Lucie bleef geduldig wachten terwijl Tilly al lang naar bed was, totdat zij eindelijk Mark's langzamen tred op de trap hoorde. Het was reeds over elven, zij ging hem blijde tegemoet, maakte hem een gemakkelijk zitje op de schoolkamersofa en zette het souper voor hem klaar, dat voor hen beiden boven was gebracht.
"Wat zie je er bleek en moe uit," zeide zij, "je had eerder boven moeten komen. Hoe was het? Erg gezellig en opgewekt?"
"Een geweldige drukte! Hoe de menschen dat plezier kunnen noemen? Zij hebben mij nu toch aan het praten gezet."
"O wat zal moeder blijde zijn! En waarover had je het?"
"Over het licht. Valérie schijnt verklapt te hebben dat ik er een handje aan heb meegeholpen en toen waren De Rooze en nog een paar anderen nogal geïnteresseerd en moesten zij er alles van weten.Ik heb het hun uitgelegd in de kleine kamer, waar de batterij staat. Dat heeft mij zoo opgehouden, want er waren zooveel lui dat niemand mij miste en ik gerust eerder had kunnen heengaan. Die De Rooze is een kraan, wat weet hij een massa!"

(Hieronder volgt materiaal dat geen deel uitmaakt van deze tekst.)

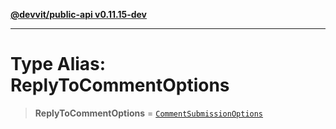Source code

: [**@devvit/public-api v0.11.15-dev**](../../README.md)

---

# Type Alias: ReplyToCommentOptions

> **ReplyToCommentOptions** = [`CommentSubmissionOptions`](CommentSubmissionOptions.md)
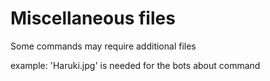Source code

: # Miscellaneous files

Some commands may require additional files 

example:
'Haruki.jpg' is needed for the bots about command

"En was hij niet met jou ingenomen?"
"Dat weet ik niet. Hij liet het mij niet merken. Daar is hij de man niet voor. Maar hij haalde uit mijn hersens wat er in zat. Dat kan hij!"
"O Mark, zeg mij toch, ik heb zoo dikwijls verlangd het te weten. Je ziet zoo veel en merkt alles zoo goed op, - mag je De Rooze lijden?"
"Als een zwager bedoel je?" vroeg hij met een zekere tinteling in het oog, wat hem iets guitigs gaf in hei vermagerde gezicht. "Want dat schijnt Valérie van zins te zijn hem te maken."

[85:]

"Och Mark! Ik kan er niet om lachen. Ik zou zoo graag willen dat Valérie en Tilly het goed troffen, maar er zijn nog zoovele andere dingen, die er ook op aan komen en misschien nog veel belangrijker zijn. Noem mij toch geen wijsneus, maar ik begrijp zoo weinig van mannen. Zij zijn zoo geheel anders als wij meisjes. Denk je dat hij goed zal zijn voor Valérie en haar gelukkig doen worden?"
"Ik denk het weI! Hij is zeer verliefd en Valérie zal altijd meegaande zijn en hem niet boos maken. Zij zal zoo'n lief, goed vrouwtje zijn en wat kan hij meer wenschen?"
"Ja ik voel dat ook en dat zij meer dan half verliefd op hem is ook, maar ach! er komt zooveel kijken. Geloof je Mark dat hij een edel mensch is?"
Mark zag haar recht in de oogen: haar vraag klonk zoo kinderlijk eenvoudig en toch zoo ernstig en met denzelfden ernst, antwoordde hij:
"Ik weet het niet Lucie! ik kan het niet zeggen. Ik ken hem nog zoo weinig. Die vraag durf ik niet beantwoorden."
Zij zwegen beiden een poos. Lucie hield bij hem aan om wat te eten; 't was alles zoo lekker en het smaakte haar zoo heerlijk, met haar gezonden eetlust.
"Mark," vroeg zij nog eens onverwacht, "zou je hem een held noemen?"
Weer die ondeugende tinteling in Marks oogen.
"Dat hangt er van af," antwoordde hij langzaam en zeer gewichtig, "wat je onder held verstaat."